The remarkable, and large, HMS Victory, still a commissioned ship of the British navy after 250 years. She was badly battered at Trafalgar but survived that and various other conflicts, including damage by Nazi bombs, and is now in amazing restored condition, albeit without full masts.



The ship is now pretty much fully open with access to all areas for the public.


Officer's areas, Nelson's bedroom and lower decks are all faithfully restored


I  can only think it would be so much cooler to see Victory sailing... but I guess she is probably too precious to risk putting to sea again. A brass plaque shows the spot on deck where Nelson fell to a French sniper's bullet in the heat of battle, and a lamp in the lower decks shows where he died.


The Mary-Rose is a very different thing indeed, having spent over 400 years at the bottom of the harbour before being raised, with only the sections of the ship covered by the mud surviving.
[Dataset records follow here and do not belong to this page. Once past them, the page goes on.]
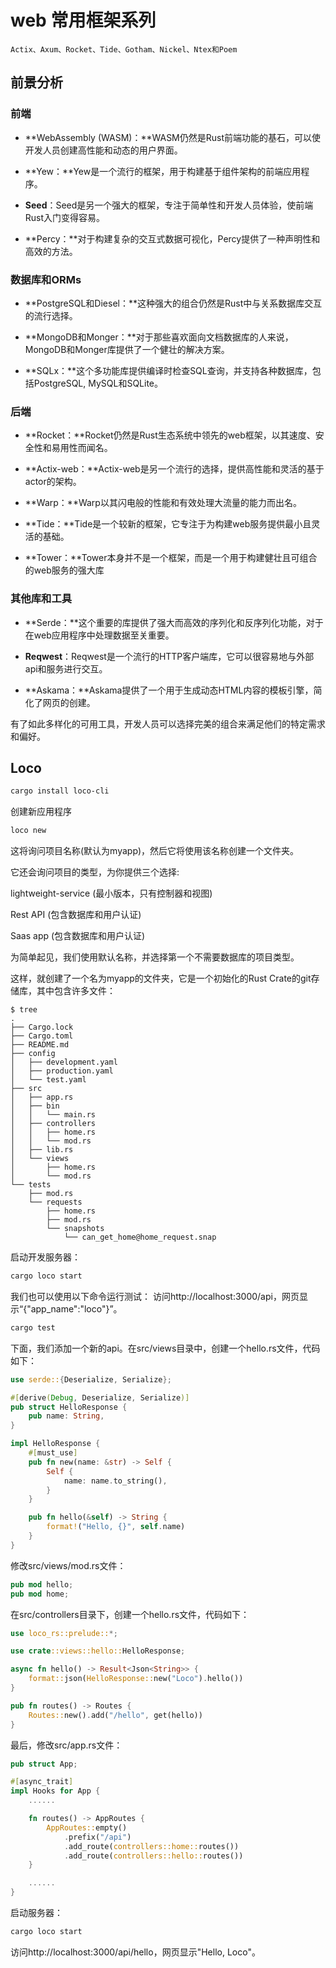 # web 常用框架系列

```
Actix、Axum、Rocket、Tide、Gotham、Nickel、Ntex和Poem
```

## 前景分析


### 前端

- **WebAssembly (WASM)：**WASM仍然是Rust前端功能的基石，可以使开发人员创建高性能和动态的用户界面。
    
- **Yew：**Yew是一个流行的框架，用于构建基于组件架构的前端应用程序。
    
- **Seed**：Seed是另一个强大的框架，专注于简单性和开发人员体验，使前端Rust入门变得容易。
    
- **Percy：**对于构建复杂的交互式数据可视化，Percy提供了一种声明性和高效的方法。


### 数据库和ORMs

- **PostgreSQL和Diesel：**这种强大的组合仍然是Rust中与关系数据库交互的流行选择。
    
- **MongoDB和Monger：**对于那些喜欢面向文档数据库的人来说，MongoDB和Monger库提供了一个健壮的解决方案。
    
- **SQLx：**这个多功能库提供编译时检查SQL查询，并支持各种数据库，包括PostgreSQL, MySQL和SQLite。

### 后端
- **Rocket：**Rocket仍然是Rust生态系统中领先的web框架，以其速度、安全性和易用性而闻名。
    
- **Actix-web：**Actix-web是另一个流行的选择，提供高性能和灵活的基于actor的架构。
    
- **Warp：**Warp以其闪电般的性能和有效处理大流量的能力而出名。
    
- **Tide：**Tide是一个较新的框架，它专注于为构建web服务提供最小且灵活的基础。
    
- **Tower：**Tower本身并不是一个框架，而是一个用于构建健壮且可组合的web服务的强大库

### 其他库和工具
- **Serde：**这个重要的库提供了强大而高效的序列化和反序列化功能，对于在web应用程序中处理数据至关重要。
    
- **Reqwest**：Reqwest是一个流行的HTTP客户端库，它可以很容易地与外部api和服务进行交互。
    
- **Askama：**Askama提供了一个用于生成动态HTML内容的模板引擎，简化了网页的创建。
    

有了如此多样化的可用工具，开发人员可以选择完美的组合来满足他们的特定需求和偏好。









## Loco

```sh
cargo install loco-cli
```

创建新应用程序
```sh
loco new
```
这将询问项目名称(默认为myapp)，然后它将使用该名称创建一个文件夹。

它还会询问项目的类型，为你提供三个选择:

lightweight-service (最小版本，只有控制器和视图)


Rest API (包含数据库和用户认证)


Saas app (包含数据库和用户认证)


为简单起见，我们使用默认名称，并选择第一个不需要数据库的项目类型。

这样，就创建了一个名为myapp的文件夹，它是一个初始化的Rust Crate的git存储库，其中包含许多文件：

```tree
$ tree
.
├── Cargo.lock
├── Cargo.toml
├── README.md
├── config
│   ├── development.yaml
│   ├── production.yaml
│   └── test.yaml
├── src
│   ├── app.rs
│   ├── bin
│   │   └── main.rs
│   ├── controllers
│   │   ├── home.rs
│   │   └── mod.rs
│   ├── lib.rs
│   └── views
│       ├── home.rs
│       └── mod.rs
└── tests
    ├── mod.rs
    └── requests
        ├── home.rs
        ├── mod.rs
        └── snapshots
            └── can_get_home@home_request.snap
```


启动开发服务器：
```sh
cargo loco start
```

我们也可以使用以下命令运行测试：
访问http://localhost:3000/api，网页显示“{"app_name":"loco"}”。
```sh
cargo test
```

下面，我们添加一个新的api。在src/views目录中，创建一个hello.rs文件，代码如下：
```rs
use serde::{Deserialize, Serialize};

#[derive(Debug, Deserialize, Serialize)]
pub struct HelloResponse {
    pub name: String,
}

impl HelloResponse {
    #[must_use]
    pub fn new(name: &str) -> Self {
        Self {
            name: name.to_string(),
        }
    }

    pub fn hello(&self) -> String {
        format!("Hello, {}", self.name)
    }
}
```


修改src/views/mod.rs文件：
```rs
pub mod hello;
pub mod home;
```

在src/controllers目录下，创建一个hello.rs文件，代码如下：
```rs
use loco_rs::prelude::*;

use crate::views::hello::HelloResponse;

async fn hello() -> Result<Json<String>> {
    format::json(HelloResponse::new("Loco").hello())
}

pub fn routes() -> Routes {
    Routes::new().add("/hello", get(hello))
}
```

最后，修改src/app.rs文件：
```rs
pub struct App;

#[async_trait]
impl Hooks for App {
    ......

    fn routes() -> AppRoutes {
        AppRoutes::empty()
            .prefix("/api")
            .add_route(controllers::home::routes())
            .add_route(controllers::hello::routes())
    }

    ......
}
```

启动服务器：
```sh
cargo loco start
```

访问http://localhost:3000/api/hello，网页显示"Hello, Loco"。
Graphic showing the surviving parts of Mary-Rose



Mary-Rose is now kept in a massive climate controlled four-storey enclosure with viewing decks on each level and many displays of recovered artifacts. While most metal objects and fittings have rusted away much of the wood and many more delicate items were preserved by mud.
 
 

An entire case of longbows






A pretty amazing piece of history and likewise an amazing recovery operation and preservation effort. The biggest mystery is why she sank in the first place, at the start of a major battle. The leading theory is that various modifications including more and bigger guns made her unstable and a strong gust of wind during a tight turn heeled her over enough to dip the lower cannon ports below the waterline, rapidly swamping her... only about 35 of 400 crew survived.


Dentistry in 1500 wasn't flash


Following these we moved on to a Battle of Jutland exhibit which was also good, and looked through the museum-like collection of the large antique shop that is also on the historic wharves. For sale there among thousands of other things were a brass lamp and a glass vase claimed to have been taken from Hitler's bunker by a British special forces soldier... allegedly the vase held Eva Braun's wedding bouquet from their wedding shortly before their suicide. The authenticity of the items has apparently been confirmed by people in the know, not sure how much to believe, but there was a fairly detailed explanation of how they came to be recovered... the price tag said 'POA'... given how much other similar bits have gone for I am guessing they would be asking in the hundreds of thousands of dollars for them.


Overall pretty impressed with the Portsmouth historical stuff, we probably only got around half of it in the end with the huge HMS Warrior also open to the public and a range of other museum buildings around. Not to mention looking at the rest of the town! Also a few miles away is the Royal Marines Museum, and I would be keen one day to get to the submarine museum which is in another nearby town. So much history so little time!


With sadness that night we bid farewell to cool new nephew and his parents over a nice dinner, and the following day did the same to our kind hosts, and bundled our gear up and were kindly taxied yet again to the airport. Long flights are never something I look forward to, but you have to do what you have to do. As you may have gathered, we made it home yet again in one piece.


I shall continue to update my previous posts with photos (if you haven't noticed, there are photos appearing now) and will probably post again soon with some additional images and a bit of detail on where I went looking at WW1 stuff, since that has been requested. No doubt along with a bit more rambling commentary and uneducated opinion thrown in for good measure. Stay tuned if you are still interested. Even if you aren't interested, you made it this far for some reason, and nobody likes a quitter...


Much love and many thanks to friends and family in the UK, leaving you all behind is only made a little easier by knowing we will see you all before too long.